Each entry should be set down exactly as written, except for any picture it holds.

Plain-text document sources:
▬▬▬
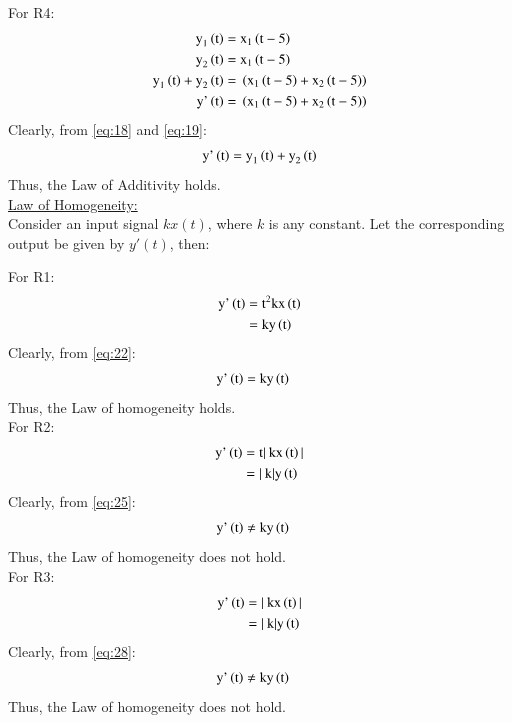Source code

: \documentclass[journal,12pt,twocolumn]{IEEEtran}
\begin{document}
For R4:
\begin{align}
\label{eq:16}
    \text{y}_1\left(\text{t}\right) ={}& \text{x}_{1}\left(\text{t}-5\right)\\
    \label{eq:17}
    \text{y}_2\left(\text{t}\right)  ={}& \text{x}_{1}\left(\text{t}-5\right)\\
    \label{eq:18}
   \text{y}_1\left(\text{t}\right) +\text{y}_2\left(\text{t}\right)  ={}& \left(\text{x}_{1}\left(\text{t}-5\right)+\text{x}_{2}\left(\text{t}-5\right)\right)\\
   \label{eq:19}
 \text{y'}\left(\text{t}\right) ={}& \left(\text{x}_{1}\left(\text{t}-5\right)+\text{x}_{2}\left(\text{t}-5\right)\right)
\end{align}
Clearly, from \eqref{eq:18} and \eqref{eq:19}:
\begin{align}
\label{eq:20}
    \text{y'}\left(\text{t}\right) = \text{y}_1\left(\text{t}\right) +\text{y}_2\left(\text{t}\right) 
\end{align}
Thus, the Law of Additivity holds.\\



\underline{Law of Homogeneity: }\\
Consider an input signal $kx(t)$, where $k$ is any constant. Let the corresponding output be given by $y'(t)$, then:

For R1:
\begin{align}
\label{eq:21}
 \text{y'}\left(\text{t}\right) ={}& \text{t}^2\text{k}\text{x}\left(\text{t}\right)\\
 \label{eq:22}
   ={}& \text{k}\text{y}\left(\text{t}\right)
\end{align}
Clearly, from \eqref{eq:22}:
\begin{align}
\label{eq:23}
    \text{y'}\left(\text{t}\right) ={}& \text{k}\text{y}\left(\text{t}\right)
\end{align}
Thus, the Law of homogeneity holds.\\

For R2:
\begin{align}
\label{eq:24}
 \text{y'}\left(\text{t}\right) ={}& \text{t}|\:\text{k}\text{x}\left(\text{t}\right)|\\
 \label{eq:25}
   ={}& |\:\text{k}|\text{y}\left(\text{t}\right)
\end{align}
Clearly, from \eqref{eq:25}:
\begin{align}
\label{eq:26}
    \text{y'}\left(\text{t}\right) \neq{}& \text{k}\text{y}\left(\text{t}\right)
\end{align}
Thus, the Law of homogeneity does not hold.\\

For R3:
\begin{align}
\label{eq:27}
 \text{y'}\left(\text{t}\right) ={}& |\:\text{k}\text{x}\left(\text{t}\right)|\\
 \label{eq:28}
   ={}& |\:\text{k}|\text{y}\left(\text{t}\right)
\end{align}
Clearly, from \eqref{eq:28}:
\begin{align}
\label{eq:29}
    \text{y'}\left(\text{t}\right) \neq{}& \text{k}\text{y}\left(\text{t}\right)
\end{align}
Thus, the Law of homogeneity does not hold.\\
\end{document}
▬▬▬
__RESULT OF THIS TASK__
Source code

: \documentclass[journal,12pt,twocolumn]{IEEEtran}
\begin{document}
For R4:
\begin{align}
\label{eq:16}
    \text{y}_1\left(\text{t}\right) ={}& \text{x}_{1}\left(\text{t}-5\right)\\
    \label{eq:17}
    \text{y}_2\left(\text{t}\right)  ={}& \text{x}_{1}\left(\text{t}-5\right)\\
    \label{eq:18}
   \text{y}_1\left(\text{t}\right) +\text{y}_2\left(\text{t}\right)  ={}& \left(\text{x}_{1}\left(\text{t}-5\right)+\text{x}_{2}\left(\text{t}-5\right)\right)\\
   \label{eq:19}
 \text{y'}\left(\text{t}\right) ={}& \left(\text{x}_{1}\left(\text{t}-5\right)+\text{x}_{2}\left(\text{t}-5\right)\right)
\end{align}
Clearly, from \eqref{eq:18} and \eqref{eq:19}:
\begin{align}
\label{eq:20}
    \text{y'}\left(\text{t}\right) = \text{y}_1\left(\text{t}\right) +\text{y}_2\left(\text{t}\right) 
\end{align}
Thus, the Law of Additivity holds.\\



\underline{Law of Homogeneity: }\\
Consider an input signal $kx(t)$, where $k$ is any constant. Let the corresponding output be given by $y'(t)$, then:

For R1:
\begin{align}
\label{eq:21}
 \text{y'}\left(\text{t}\right) ={}& \text{t}^2\text{k}\text{x}\left(\text{t}\right)\\
 \label{eq:22}
   ={}& \text{k}\text{y}\left(\text{t}\right)
\end{align}
Clearly, from \eqref{eq:22}:
\begin{align}
\label{eq:23}
    \text{y'}\left(\text{t}\right) ={}& \text{k}\text{y}\left(\text{t}\right)
\end{align}
Thus, the Law of homogeneity holds.\\

For R2:
\begin{align}
\label{eq:24}
 \text{y'}\left(\text{t}\right) ={}& \text{t}|\:\text{k}\text{x}\left(\text{t}\right)|\\
 \label{eq:25}
   ={}& |\:\text{k}|\text{y}\left(\text{t}\right)
\end{align}
Clearly, from \eqref{eq:25}:
\begin{align}
\label{eq:26}
    \text{y'}\left(\text{t}\right) \neq{}& \text{k}\text{y}\left(\text{t}\right)
\end{align}
Thus, the Law of homogeneity does not hold.\\

For R3:
\begin{align}
\label{eq:27}
 \text{y'}\left(\text{t}\right) ={}& |\:\text{k}\text{x}\left(\text{t}\right)|\\
 \label{eq:28}
   ={}& |\:\text{k}|\text{y}\left(\text{t}\right)
\end{align}
Clearly, from \eqref{eq:28}:
\begin{align}
\label{eq:29}
    \text{y'}\left(\text{t}\right) \neq{}& \text{k}\text{y}\left(\text{t}\right)
\end{align}
Thus, the Law of homogeneity does not hold.\\
\end{document}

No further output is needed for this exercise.